▶ _Task statement_
Locate the word "learned" in the entries below, then gather every line that holds it.

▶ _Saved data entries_

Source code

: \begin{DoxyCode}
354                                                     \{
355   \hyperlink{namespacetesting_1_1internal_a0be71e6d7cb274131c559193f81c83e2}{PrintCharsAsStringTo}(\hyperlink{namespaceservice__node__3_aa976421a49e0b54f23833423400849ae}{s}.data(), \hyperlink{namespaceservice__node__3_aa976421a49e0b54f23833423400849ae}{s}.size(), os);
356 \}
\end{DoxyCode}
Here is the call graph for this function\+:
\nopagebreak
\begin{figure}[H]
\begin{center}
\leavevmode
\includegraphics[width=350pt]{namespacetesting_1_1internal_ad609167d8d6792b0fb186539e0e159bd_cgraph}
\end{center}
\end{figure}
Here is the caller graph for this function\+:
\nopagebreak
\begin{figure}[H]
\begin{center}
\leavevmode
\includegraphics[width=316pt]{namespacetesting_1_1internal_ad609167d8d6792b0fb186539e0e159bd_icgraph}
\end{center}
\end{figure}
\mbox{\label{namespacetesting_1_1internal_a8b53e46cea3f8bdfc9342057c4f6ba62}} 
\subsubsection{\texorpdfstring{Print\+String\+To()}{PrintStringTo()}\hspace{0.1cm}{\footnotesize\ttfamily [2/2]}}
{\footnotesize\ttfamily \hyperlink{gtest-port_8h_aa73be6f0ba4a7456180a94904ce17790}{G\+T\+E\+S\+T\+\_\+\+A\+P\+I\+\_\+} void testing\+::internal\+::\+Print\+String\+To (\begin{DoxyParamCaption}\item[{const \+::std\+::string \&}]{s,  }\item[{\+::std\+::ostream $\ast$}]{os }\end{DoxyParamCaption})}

---

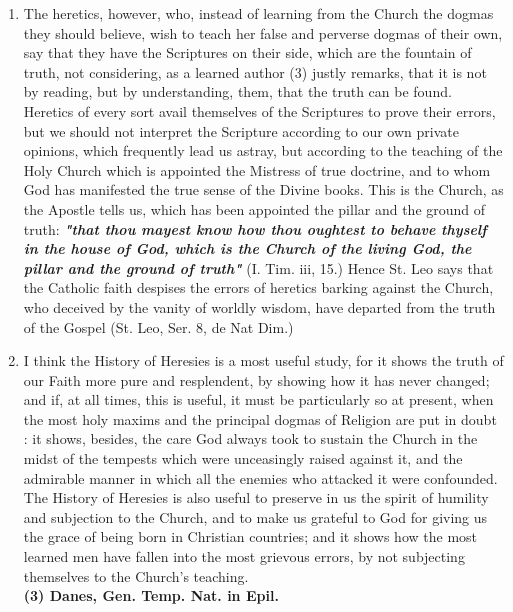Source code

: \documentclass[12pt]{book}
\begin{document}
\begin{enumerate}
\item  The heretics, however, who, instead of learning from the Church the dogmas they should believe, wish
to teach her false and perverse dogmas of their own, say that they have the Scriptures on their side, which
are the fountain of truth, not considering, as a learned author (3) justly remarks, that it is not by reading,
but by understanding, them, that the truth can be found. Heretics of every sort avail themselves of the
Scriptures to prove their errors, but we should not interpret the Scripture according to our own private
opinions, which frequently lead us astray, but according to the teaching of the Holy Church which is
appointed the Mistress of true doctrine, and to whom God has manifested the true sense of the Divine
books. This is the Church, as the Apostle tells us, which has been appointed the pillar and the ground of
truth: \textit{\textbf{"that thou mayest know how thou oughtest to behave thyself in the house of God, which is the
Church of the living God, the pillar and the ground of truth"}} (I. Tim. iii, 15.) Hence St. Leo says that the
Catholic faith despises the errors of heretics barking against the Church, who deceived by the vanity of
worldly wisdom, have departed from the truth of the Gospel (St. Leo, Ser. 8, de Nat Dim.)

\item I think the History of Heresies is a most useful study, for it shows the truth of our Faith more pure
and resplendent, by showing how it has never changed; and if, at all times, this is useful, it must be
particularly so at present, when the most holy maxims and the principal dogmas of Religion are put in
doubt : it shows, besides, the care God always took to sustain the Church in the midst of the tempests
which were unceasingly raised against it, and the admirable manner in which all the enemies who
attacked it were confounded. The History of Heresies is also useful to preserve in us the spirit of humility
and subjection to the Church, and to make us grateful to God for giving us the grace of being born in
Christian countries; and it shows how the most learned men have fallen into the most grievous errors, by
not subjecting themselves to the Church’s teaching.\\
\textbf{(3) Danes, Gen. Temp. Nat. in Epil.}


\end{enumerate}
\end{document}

▶ _Solution below_
are the fountain of truth, not considering, as a learned author (3) justly remarks, that it is not by reading,
Christian countries; and it shows how the most learned men have fallen into the most grievous errors, by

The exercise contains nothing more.